The riotous hedge of lilacs will stay too; I’m not sure they’re native,
but they don’t demand special treatment and no earthly smell is more
cheery than blossoming lilacs in early June. The spruce in the southwest
corner will stay, and perhaps the four smallish maples that we planted
eight years ago in a gesture of nostalgia to my Ohio roots. The raspberries
will be offered room to expand. The lawn itself will go. If any grassy
vegetation finds its way into our final collage, I suspect, it will
be native species – western wheatgrass or blue grama, for instance.
It will be welcome to grow tall and seedy, but it will have to get
by on its own.
What else will
we add? Sagebrush and wild rose and prickly pear might be nice. We
don’t play barefoot badminton out there anyway. A Douglas fir, cluster
of aspens, maybe a western larch, so we can watch its needles turn
yellow in the fall and sprinkle down like shredded saffron. I’d love
a big cottonwood and I don’t think we should commit to keeping its
thirst slaked. Likewise with alder and water birch. But there should
certainly be a chokecherry, so that I don’t have to continue poaching
fruit off the one across the alley. Anything that attracts bumblebees
will be encouraged to blossom. We’ll have crows and magpies if we have
to hire them. And decorative statuary? Well, no plastic flamingos for
this ecosystem, but maybe a nice discreet cast-iron effigy of a grizzly
bear. It’ll have to be in miniature, though, because ours is a very
small lot.
There will be
no mowing. There will be no whacking of weeds – the very concept of "weed," which
has no meaning apart from certain invidious human presumptions, will
be thrown into question. There will be no semiannual visits by the
chemically armed enforcers from Nitro-Green. There will be raking,
OK, maybe, but only to clean up after the deciduous trees and the lilacs.

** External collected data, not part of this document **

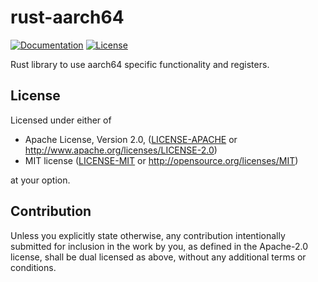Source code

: # rust-aarch64

[![Documentation](https://img.shields.io/badge/docs-latest-blue.svg)](https://docs.rs/aarch64/latest/aarch64/)
[![License](https://img.shields.io/crates/l/aarch64.svg)](https://img.shields.io/crates/l/aarch64.svg)

Rust library to use aarch64 specific functionality and registers.

## License

Licensed under either of

* Apache License, Version 2.0, ([LICENSE-APACHE](LICENSE-APACHE) or http://www.apache.org/licenses/LICENSE-2.0)
* MIT license ([LICENSE-MIT](LICENSE-MIT) or http://opensource.org/licenses/MIT)

at your option.

## Contribution

Unless you explicitly state otherwise, any contribution intentionally submitted for inclusion in the work by you, as defined in the Apache-2.0 license, shall be dual licensed as above, without any additional terms or conditions.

So far as possible, this will be a low-maintenance landscape as well
as an ecologically sensible one.
There will be
a new meaning given, too, to the notion of yard equipment. My wife
may continue to plant wildflowers, but for that she needs little more
than a trowel. As for the rest, I’ve got my own ideas. In place of
the mower and the weed whacker and the rake and the sprinkler and the
spray dispenser for pesticides, I see a folding aluminum lawn chair,
an all-weather end table, a pair of sunglasses, a broad-brimmed hat,
and a hardback copy of Leaves of Grass.